L’année dernière, Les Bredelers ont fêté leurs vingt années d’existence. Malgré toutes ces années, vous êtes presque toujours restés fidèles au dialecte alsacien !
C’est impressionnant. Nous n’avons pas vu les années passer, comme diraient les anciens. Si nous en sommes ici aujourd’hui, c’est que nous avons su traverser les époques. Notre passion commune du rock nous a portés. De plus, étant le dernier membre alsacien de la troupe, j’ai toujours été attaché à mon dialecte. D’ailleurs, personne ne me l’a jamais appris. Je l’ai étudié et appris tout seul, et il m’arrive encore de continuer à l’apprendre. C’est une richesse qui nous appartient. Dans l’album précédent, Dodekopf, que nous avons beaucoup aimé produire, nous avons tout de même l’impression de nous être égarés, aussi bien dans la musique que la langue utilisée. Nous chantions en alsacien et en français. Il manquait de liant, son concept n’a pas été suffisamment expliqué. Nous avons compris que chanter en alsacien est ce qui fait la force des Bredelers.

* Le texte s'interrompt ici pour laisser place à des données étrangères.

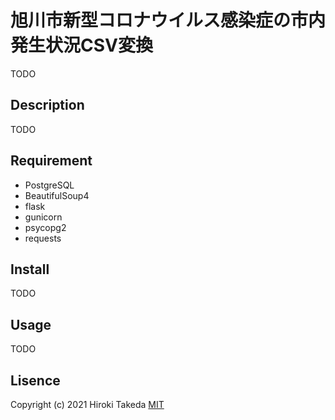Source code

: # 旭川市新型コロナウイルス感染症の市内発生状況CSV変換

TODO

## Description

TODO

## Requirement

- PostgreSQL
- BeautifulSoup4
- flask
- gunicorn
- psycopg2
- requests

## Install

TODO

## Usage

TODO

## Lisence

  Copyright (c) 2021 Hiroki Takeda
  [MIT](http://opensource.org/licenses/mit-license.php)
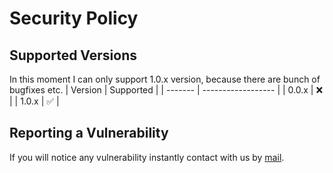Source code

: # Security Policy

## Supported Versions
In this moment I can only support 1.0.x version, because there are bunch of bugfixes etc.
| Version | Supported          |
| ------- | ------------------ |
| 0.0.x   | :x:                |
| 1.0.x   | :white_check_mark: |


## Reporting a Vulnerability
If you will notice any vulnerability instantly contact with us by [mail](mailto:ra.chomczyk@gmail.com). 
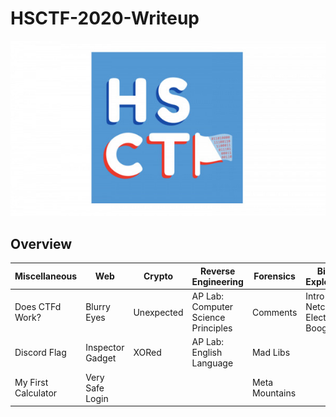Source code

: # HSCTF-2020-Writeup

<p align="center">
  <img src="logo.jpg">
</p>

## Overview

| Miscellaneous       | Web              | Crypto     | Reverse Engineering                 | Forensics      | Binary Exploitation                  | Algorithms                 |
| ------------------- | ---------------- | ---------- | ----------------------------------- | -------------- | ------------------------------------ | -------------------------- |
| Does CTFd Work?     | Blurry Eyes      | Unexpected | AP Lab: Computer Science Principles | Comments       | Intro to Netcat 2: Electriv Boogaloo | Pythagorean Tree Fractal 1 |
| Discord Flag        | Inspector Gadget | XORed      | AP Lab: English Language            | Mad Libs       |                                      | Pythagorean Tree Fractal 2 |
| My First Calculator | Very Safe Login  |            |                                     | Meta Mountains |                                      |                            |
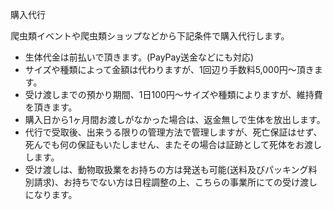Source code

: ---
---

購入代行

爬虫類イベントや爬虫類ショップなどから下記条件で購入代行します。

* 生体代金は前払いで頂きます。(PayPay送金などにも対応)
* サイズや種類によって金額は代わりますが、1回辺り手数料5,000円〜頂きます。
* 受け渡しまでの預かり期間、1日100円〜サイズや種類によりますが、維持費を頂きます。
* 購入日から1ヶ月間お渡しがなかった場合は、返金無しで生体を放出します。
* 代行で受取後、出来うる限りの管理方法で管理しますが、死亡保証はせず、死んでも何の保証もいたしません、またその場合は証跡として死体をお渡しします。
* 受け渡しは、動物取扱業をお持ちの方は発送も可能(送料及びパッキング料別請求)、お持ちでない方は日程調整の上、こちらの事業所にての受け渡しになります。
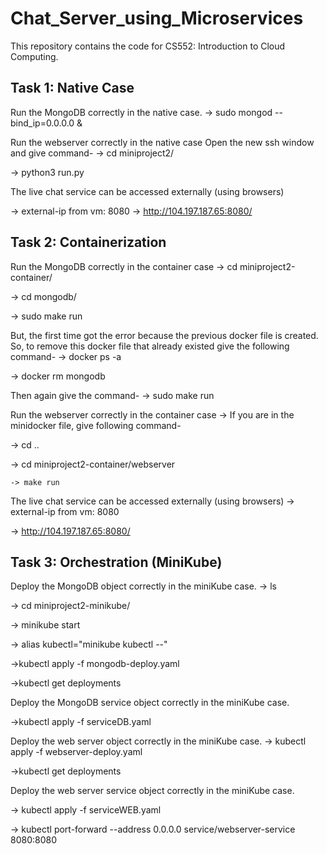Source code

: # Chat_Server_using_Microservices
This repository contains the code for CS552: Introduction to Cloud Computing.

## Task 1: Native Case 
Run the MongoDB correctly in the native case. 
-> sudo mongod --bind_ip=0.0.0.0 &

 Run the webserver correctly in the native case
Open the new ssh window and give command-
-> cd miniproject2/

-> python3 run.py

The live chat service can be accessed externally (using browsers)

-> external-ip from vm: 8080
-> http://104.197.187.65:8080/


## Task 2: Containerization

Run the MongoDB correctly in the container case
-> cd miniproject2-container/

-> cd mongodb/

-> sudo make run

But, the first time got the error because the previous docker file is created. So, to remove this docker file that already existed give the following command-
-> docker ps -a

-> docker rm mongodb

Then again give the command-
-> sudo make run

Run the webserver correctly in the container case
-> If you are in the minidocker file, give following command-

-> cd ..
	
-> cd miniproject2-container/webserver
	
	-> make run 
The live chat service can be accessed externally (using browsers)
-> external-ip from vm: 8080

-> http://104.197.187.65:8080/


## Task 3:  Orchestration (MiniKube)

 Deploy the MongoDB object correctly in the miniKube case.
-> ls 

-> cd miniproject2-minikube/

-> minikube start

-> alias kubectl="minikube kubectl --"

->kubectl apply -f mongodb-deploy.yaml

->kubectl get deployments

 Deploy the MongoDB service object correctly in the miniKube case. 
 
->kubectl apply -f serviceDB.yaml

 Deploy the web server object correctly in the miniKube case.
-> kubectl apply -f webserver-deploy.yaml

->kubectl get deployments

 Deploy the web server service object correctly in the miniKube case.  
 
-> kubectl apply -f serviceWEB.yaml

-> kubectl port-forward --address 0.0.0.0 service/webserver-service 8080:8080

Pendant trois ans, vous avez travaillé sur ce nouvel opus, Deifel’s Peel, qui sortira le 25 avril. Que dire de votre processus créatif ?
Pour lui donner vie, nous avons réalisé une immersion au FH Studio de Simon Muller, notre ingénieur du son. Il a beaucoup de talent, aussi bien en concerts qu’en studio. Il est à l’origine de plus d’une centaine de disques pour divers artistes. Il est devenu un ami proche. En arrivant chez lui, nous n’avions pas d’idées claires, sauf une : tout chanter en alsacien. Nous avions la volonté de réaliser un disque plus organique, en nous rassemblant dans une pièce, à « jamer » pour trouver des idées, comme à nos débuts en tant que musiciens. Nous partions des riffs de guitares pour composer la musique. Une fois l’ensemble musical construit, nous nous sommes penchés sur les « top lines », les mélodies. En travaillant l’alsacien, qui peut sonner assez rude, nous sommes partis à la recherche de sonorités se rapprochant de l’anglais, tout en utilisant des images. Ensuite, j’ai retravaillé les textes avec mon co-auteur. De plus, nous aimerions aussi saluer Bénédicte Keck, comédienne à la Choucrouterie, qui a participé à l’élaboration de l’album en homogénéisant l’orthographe des textes. L’alsacien est une langue parlée, bien plus qu’écrite. Bénédicte nous a fait profiter de sa maîtrise.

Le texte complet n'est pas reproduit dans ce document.